__Work instruction__:
Please give again exactly the lines from the top of the material through the line with "modify for parent?"; omit each picture.
── Data
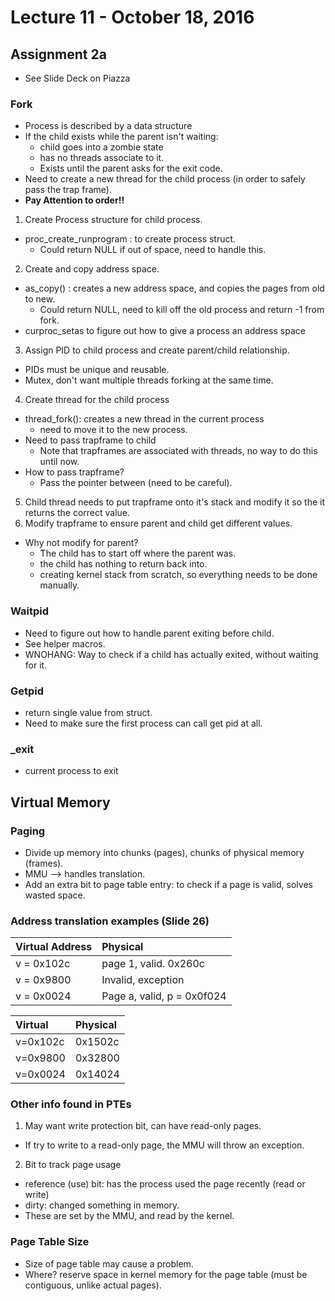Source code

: # Lecture 11 - October 18, 2016

## Assignment 2a
* See Slide Deck on Piazza

### Fork
* Process is described by a data structure
* If the child exists while the parent isn't waiting:
  * child goes into a zombie state
  * has no threads associate to it.
  * Exists until the parent asks for the exit code.
* Need to create a new thread for the child process (in order to safely pass the trap frame).
* **Pay Attention to order!!**
1. Create Process structure for child process.
  * proc_create_runprogram : to create process struct.
    * Could return NULL if out of space, need to handle this.
2. Create and copy address space.
  * as_copy() : creates a new address space, and copies the pages from old to new.
    * Could return NULL, need to kill off the old process and return -1 from fork.
  * curproc_setas to figure out how to give a process an address space
3. Assign PID to child process and create parent/child relationship.
  * PIDs must be unique and reusable.
  * Mutex, don't want multiple threads forking at the same time.
4. Create thread for the child process
  * thread_fork(): creates a new thread in the current process
    * need to move it to the new process.
  * Need to pass trapframe to child
    * Note that trapframes are associated with threads, no way to do this until now.
  * How to pass trapframe?
    * Pass the pointer between (need to be careful).
5. Child thread needs to put trapframe onto it's stack and modify it so the it returns the correct value.
6. Modify trapframe to ensure parent and child get different values.
  * Why not modify for parent?
    * The child has to start off where the parent was.
    * the child has nothing to return back into.
    * creating kernel stack from scratch, so everything needs to be done manually.

### Waitpid
* Need to figure out how to handle parent exiting before child.
* See helper macros.
* WNOHANG: Way to check if a child has actually exited, without waiting for it.

### Getpid
* return single value from struct.
* Need to make sure the first process can call get pid at all.

### \_exit
* current process to exit

## Virtual Memory

### Paging
* Divide up memory into chunks (pages), chunks of physical memory (frames).
* MMU --> handles translation.
* Add an extra bit to page table entry: to check if a page is valid, solves wasted space.

### Address translation examples (Slide 26)
| Virtual Address     | Physical     |
| :------------- | :------------- |
| v = 0x102c       | page 1, valid. 0x260c|
| v = 0x9800 | Invalid, exception |
| v = 0x0024 | Page a, valid, p = 0x0f024

| Virtual | Physical     |
| :------------- | :------------- |
| v=0x102c       | 0x1502c       |
| v=0x9800 | 0x32800 |
| v=0x0024 | 0x14024 |

### Other info found in PTEs
1. May want write protection bit, can have read-only pages.
  * If try to write to a read-only page, the MMU will throw an exception.
2. Bit to track page usage
  * reference (use) bit: has the process used the page recently (read or write)
  * dirty: changed something in memory.
  * These are set by the MMU, and read by the kernel.

### Page Table Size
* Size of page table may cause a problem.
* Where? reserve space in kernel memory for the page table (must be contiguous, unlike actual pages).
────
__Solution__:
Source code

: # Lecture 11 - October 18, 2016

## Assignment 2a
* See Slide Deck on Piazza

### Fork
* Process is described by a data structure
* If the child exists while the parent isn't waiting:
  * child goes into a zombie state
  * has no threads associate to it.
  * Exists until the parent asks for the exit code.
* Need to create a new thread for the child process (in order to safely pass the trap frame).
* **Pay Attention to order!!**
1. Create Process structure for child process.
  * proc_create_runprogram : to create process struct.
    * Could return NULL if out of space, need to handle this.
2. Create and copy address space.
  * as_copy() : creates a new address space, and copies the pages from old to new.
    * Could return NULL, need to kill off the old process and return -1 from fork.
  * curproc_setas to figure out how to give a process an address space
3. Assign PID to child process and create parent/child relationship.
  * PIDs must be unique and reusable.
  * Mutex, don't want multiple threads forking at the same time.
4. Create thread for the child process
  * thread_fork(): creates a new thread in the current process
    * need to move it to the new process.
  * Need to pass trapframe to child
    * Note that trapframes are associated with threads, no way to do this until now.
  * How to pass trapframe?
    * Pass the pointer between (need to be careful).
5. Child thread needs to put trapframe onto it's stack and modify it so the it returns the correct value.
6. Modify trapframe to ensure parent and child get different values.
  * Why not modify for parent?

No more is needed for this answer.